Represents a grouped DataFrame, created by SparkEx.DataFrame.group_by/2.
Aggregation functions like agg/2 can be applied to produce a new DataFrame.
Convenience methods count/1, min/2, max/2, sum/2, avg/2, mean/2
apply common aggregations. pivot/3 enables pivot-style aggregation.
Note: convenience numeric aggregation methods (sum/1, avg/1, min/1, max/1, mean/1)
called without explicit columns make an eager schema RPC to discover numeric columns.
The schema is cached per process so repeated calls on the same GroupedData avoid
redundant RPCs. Pass explicit column names to skip the schema lookup entirely.
Summary
Functions
Applies aggregate expressions to the grouped data, returning a new DataFrame.
Computes the average for each group.
Counts the number of records for each group.
Computes the maximum value for each group.
Computes the mean (alias for avg) for each group.
Computes the minimum value for each group.
Pivots on a column, enabling pivot-style aggregation.
Computes the sum for each group.
Types
@type t() :: %SparkEx.GroupedData{ cached_schema: term() | nil, group_type: atom(), grouping_exprs: [SparkEx.Column.expr()], grouping_sets: [[SparkEx.Column.expr()]] | nil, pivot_col: SparkEx.Column.expr() | nil, pivot_values: [term()] | nil, plan: term(), session: GenServer.server() }
Functions
@spec agg(t(), [SparkEx.Column.t()] | map()) :: SparkEx.DataFrame.t()
Applies aggregate expressions to the grouped data, returning a new DataFrame.
Accepts a list of SparkEx.Column structs representing aggregate expressions
(e.g. Functions.sum(col("amount")), Functions.count(col("id"))).
Examples
import SparkEx.Functions
df
|> DataFrame.group_by(["department"])
|> SparkEx.GroupedData.agg([sum(col("salary")), avg(col("age"))])
@spec avg(t(), SparkEx.Column.t() | String.t() | [SparkEx.Column.t() | String.t()]) :: SparkEx.DataFrame.t()
Computes the average for each group.
@spec count(t(), SparkEx.Column.t() | String.t() | [SparkEx.Column.t() | String.t()]) :: SparkEx.DataFrame.t()
Counts the number of records for each group.
@spec max(t(), SparkEx.Column.t() | String.t() | [SparkEx.Column.t() | String.t()]) :: SparkEx.DataFrame.t()

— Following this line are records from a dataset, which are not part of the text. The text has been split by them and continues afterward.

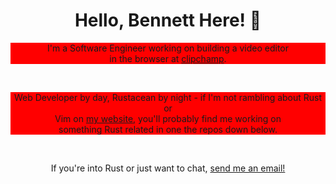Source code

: <h1 align="center">Hello, Bennett Here! 👋</h1>

<p align="center" style="background: red">
  I'm a Software Engineer working on building a video editor<br />
  in the browser at <a href="https://github.com/clipchamp">clipchamp</a>.
</p>
<br>
<p align="center" style="background: red">
  Web Developer by day, Rustacean by night - if I'm not rambling about Rust or<br />
  Vim on <a href="https://bennetthardwick.com/">my website</a>, you'll probably find me working on<br />
  something Rust related in one the repos down below.
</p>
<br>
<p align="center">
  If you're into Rust or just want to chat, <a href="mailto:me@bennetthardwick.com">send me an email!</a>
</p>
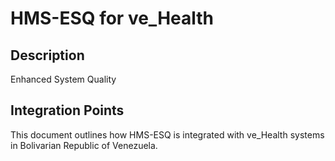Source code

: # HMS-ESQ for ve_Health

## Description

Enhanced System Quality

## Integration Points

This document outlines how HMS-ESQ is integrated with ve_Health systems in Bolivarian Republic of Venezuela.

Computes the maximum value for each group.
@spec mean(t(), SparkEx.Column.t() | String.t() | [SparkEx.Column.t() | String.t()]) :: SparkEx.DataFrame.t()
Computes the mean (alias for avg) for each group.

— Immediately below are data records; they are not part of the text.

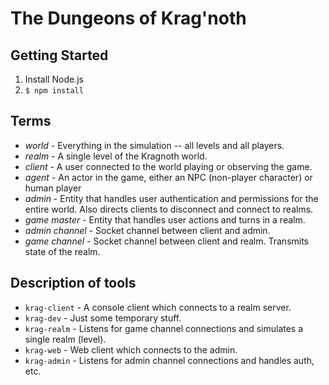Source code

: # The Dungeons of Krag'noth

## Getting Started

1. Install Node.js
2. `$ npm install`

## Terms

* _world_ - Everything in the simulation -- all levels and all players.
* _realm_ - A single level of the Kragnoth world.
* _client_ - A user connected to the world playing or observing the game.
* _agent_ - An actor in the game, either an NPC (non-player character) or human player
* _admin_ - Entity that handles user authentication and permissions for the entire world. Also directs clients to disconnect and connect to realms.
* _game master_ - Entity that handles user actions and turns in a realm.
* _admin channel_ - Socket channel between client and admin. 
* _game channel_ - Socket channel between client and realm. Transmits state of the realm.

## Description of tools

* `krag-client` - A console client which connects to a realm server.
* `krag-dev` - Just some temporary stuff.
* `krag-realm` - Listens for game channel connections and simulates a single realm (level).
* `krag-web` - Web client which connects to the admin.
* `krag-admin` - Listens for admin channel connections and handles auth, etc.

@spec min(t(), SparkEx.Column.t() | String.t() | [SparkEx.Column.t() | String.t()]) :: SparkEx.DataFrame.t()
Computes the minimum value for each group.
@spec pivot(t(), SparkEx.Column.t() | String.t(), [term()] | nil) :: t()
Pivots on a column, enabling pivot-style aggregation.
After calling pivot/3, use agg/2 to specify the aggregation.
Examples
df
|> DataFrame.group_by(["year"])
|> SparkEx.GroupedData.pivot("course", ["dotNET", "Java"])
|> SparkEx.GroupedData.agg([sum(col("earnings"))])
@spec sum(t(), SparkEx.Column.t() | String.t() | [SparkEx.Column.t() | String.t()]) :: SparkEx.DataFrame.t()
Computes the sum for each group.